Stanley Lane-Poole in ‘The Moors in Spain’: Introduction.
"For nearly eight centuries, under the Mohamedan rule, Spain set all Europe a shining example of a civilized and enlightened state. Her fertile provinces rendered doubly prolific, by the industrious engineering skill of the conquerors bore fruit a hundredfold, cities innumerable sprang up in the rich valleys in the Guadalquivir and the Guadiana whose names, and names only commemorate the vanished glories of their past.
"...To Cordoba belong all the beauty and ornaments that delight the eye or dazzle the sight. Her long line of Sultans form her crown of glory; her necklace is strung with the pearls which her poets have gathered from the ocean of language; her dress is of the banners of learning, well-knit together by her men of science; and the masters of every art and industry are the hem of her garments.
"Art, literature and science prospered as they then prospered nowhere else in Europe...

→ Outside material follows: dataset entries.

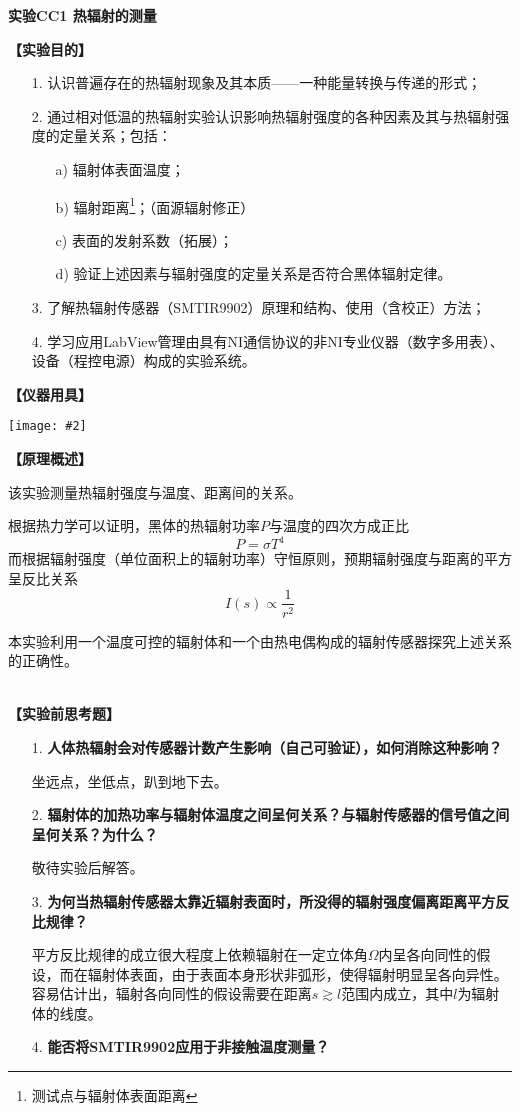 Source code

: \documentclass[11pt,a4paper]{ctexart}
\newcommand{\ExpeName}{实验CC1 热辐射的测量}
\newcommand{\cpic}[2]{
\begin{center}
\texttt{[image: \#2]}
\end{center}
}
\newcommand{\beq}{\begin{equation}}
\newcommand{\eeq}{\end{equation}}
\newcommand{\emptyline}{\par \ \\}
\begin{document}
\newpage%
\begin{center}
\LARGE{\textbf{\ExpeName}}
\end{center}
\textbf{【实验目的】}
\begin{enumerate}
 \item[1.] 认识普遍存在的热辐射现象及其本质——一种能量转换与传递的形式；
 \item[2.] 通过相对低温的热辐射实验认识影响热辐射强度的各种因素及其与热辐射强度的定量关系；包括：
\begin{enumerate}
\item[a)] 辐射体表面温度；
\item[b)] 辐射距离\footnote{测试点与辐射体表面距离}；（面源辐射修正）
\item[c)] 表面的发射系数（拓展）；
\item[d)] 验证上述因素与辐射强度的定量关系是否符合黑体辐射定律。
\end{enumerate}
 \item[3.] 了解热辐射传感器（SMTIR9902）原理和结构、使用（含校正）方法；
 \item[4.] 学习应用LabView管理由具有NI通信协议的非NI专业仪器（数字多用表）、设备（程控电源）构成的实验系统。
\end{enumerate}
\textbf{【仪器用具】}
\cpic{0.3}{t1}
\textbf{【原理概述】}\par
该实验测量热辐射强度与温度、距离间的关系。\par
根据热力学可以证明，黑体的热辐射功率$P$与温度的四次方成正比
\beq
P = \sigma T^4
\eeq
而根据辐射强度（单位面积上的辐射功率）守恒原则，预期辐射强度与距离的平方呈反比关系
\beq
I(s) \propto \frac{1}{r^2}
\eeq
\par
本实验利用一个温度可控的辐射体和一个由热电偶构成的辐射传感器探究上述关系的正确性。
\emptyline
\textbf{【实验前思考题】}
\begin{enumerate}
 \item[1.]\textbf{人体热辐射会对传感器计数产生影响（自己可验证），如何消除这种影响？}\par
坐远点，坐低点，趴到地下去。
 \item[2.]\textbf{辐射体的加热功率与辐射体温度之间呈何关系？与辐射传感器的信号值之间呈何关系？为什么？}\par
敬待实验后解答。
 \item[3.]\textbf{为何当热辐射传感器太靠近辐射表面时，所没得的辐射强度偏离距离平方反比规律？}\par
平方反比规律的成立很大程度上依赖辐射在一定立体角$\varOmega$内呈各向同性的假设，而在辐射体表面，由于表面本身形状非弧形，使得辐射明显呈各向异性。容易估计出，辐射各向同性的假设需要在距离$s \gtrsim l$范围内成立，其中$l$为辐射体的线度。
 \item[4.]\textbf{能否将SMTIR9902应用于非接触温度测量？}\par
\end{enumerate}
\end{document}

"Mathematics, astronomy, botany, history, philosophy and jurisprudence were to be mastered in Spain, and Spain alone. Whatever makes a kingdom great and prosperous, whatever tends to refinement and civilization, was found in Muslim Spain...
"With Granada fell all Spain's greatness. For a brief while, indeed, the reflection of the Moorish splendour cast a borrowed light upon the history of the land which it had once warmed with its sunny radiance. The great epoch of Isabella, Charles V and Philip II, of Columbus, Cortes and Pizarro, shed a last halo about the dying monuments of a mighty state. When followed the abomination of dissolution, the rule of inquisition and the blackness of darkness in which Spain has been plunged ever since.
"In the land where science was once supreme, the Spanish doctors became noted for nothing but their ignorance and incapacity. The arts of Toledo and Almeria faded into insignificance.
"The land deprived of skillful irrigation of the Moors, grew improvished and neglected, the richest and most fertile valleys languished and were deserted, and most of the populous cities which had filled every district in Andalusia, fell into ruinous decay; and beggars, friars, and bandits took the place of scholars, merchants and knights. So low fell Spain when she had driven away the Moors. Such is the melancholy contrast offered by her history."